(PROVIDED DATA)

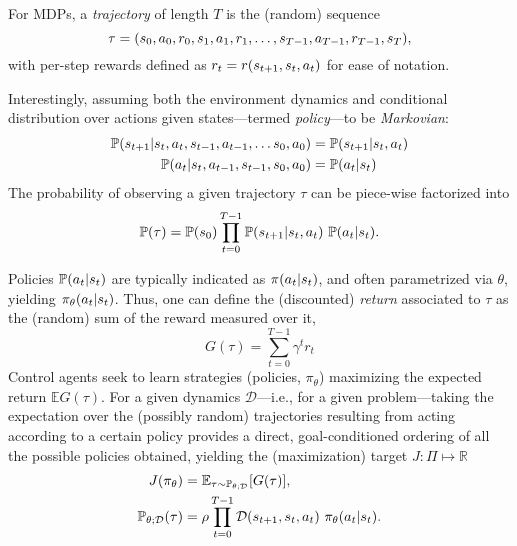 For MDPs, a \emph{trajectory} of length \(T\) is the (random) sequence
\begin{equation}\label{eq:trajectory_definition}
    \tau = (s_0, a_0, r_0, s_1, a_1, r_1, \dots, s_{T-1}, a_{T-1}, r_{T-1}, s_T),
\end{equation}
with per-step rewards defined as \(r_t = r (s_{t+1}, s_t, a_t) \) for ease of notation.

Interestingly, assuming both the environment dynamics and conditional distribution over actions given states---termed \emph{policy}---to be \emph{Markovian}:
%
\begin{align}
\mathbb P(s_{t+1} \vert s_t, a_t, s_{t-1}, a_{t-1}, \dots s_0, a_0 ) &= \mathbb P (s_{t+1} \vert s_t, a_t) \label{eq:dynamics_markovian} \\
\mathbb P(a_t \vert s_t, a_{t-1}, s_{t-1}, s_0, a_0) &= \mathbb P(a_t \vert s_t) \label{eq:policy_markovian}
\end{align}
%
The probability of observing a given trajectory \( \tau \) can be piece-wise factorized into
\begin{equation}\label{eq:traj_prob}
    \mathbb P(\tau) = \mathbb P (s_0) \prod_{t=0}^{T-1} \mathbb P (s_{t+1} \vert s_t, a_t) \ \mathbb P(a_t \vert s_t).
\end{equation}

Policies \( \mathbb P(a_t \vert s_t) \) are typically indicated as \( \pi(a_t \vert s_t) \), and often parametrized via \( \theta \), yielding \( \pi_\theta (a_t \vert s_t )\).
Thus, one can define the (discounted) \emph{return} associated to \( \tau \) as the (random) sum of the reward measured over it,
\[
    G(\tau) = \sum_{t=0}^{T-1} \gamma^{t} r_t
\]
Control agents seek to learn strategies (policies, \( \pi_\theta \)) maximizing the expected return \( \mathbb E G(\tau) \). 
For a given dynamics \( \mathcal D \)---i.e., for a given problem---taking the expectation over the (possibly random) trajectories resulting from acting according to a certain policy provides a direct, goal-conditioned ordering of all the possible policies obtained, yielding the (maximization) target \( J : \Pi \mapsto \mathbb R \)
\begin{align}
    J(\pi_\theta) &= \mathbb E_{\tau \sim \mathbb P_{\theta; \mathcal D}} \left[ G(\tau) \right], \label{eq:RL-j-function} \\
    \mathbb P_{\theta; \mathcal D} (\tau) &= \rho \prod_{t=0}^{T-1} \mathcal D \transition \ \pi_\theta (\action \vert \state).\label{eq:traj-probabilities-for-policies}
\end{align}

(End PROVIDED DATA)

Your answer should consist only of the lines from the one with "J(\pi_\theta) &= \mathbb" through the end of the data above, reproduced exactly.

• COMPLETED EXERCISE:
    J(\pi_\theta) &= \mathbb E_{\tau \sim \mathbb P_{\theta; \mathcal D}} \left[ G(\tau) \right], \label{eq:RL-j-function} \\
    \mathbb P_{\theta; \mathcal D} (\tau) &= \rho \prod_{t=0}^{T-1} \mathcal D \transition \ \pi_\theta (\action \vert \state).\label{eq:traj-probabilities-for-policies}
\end{align}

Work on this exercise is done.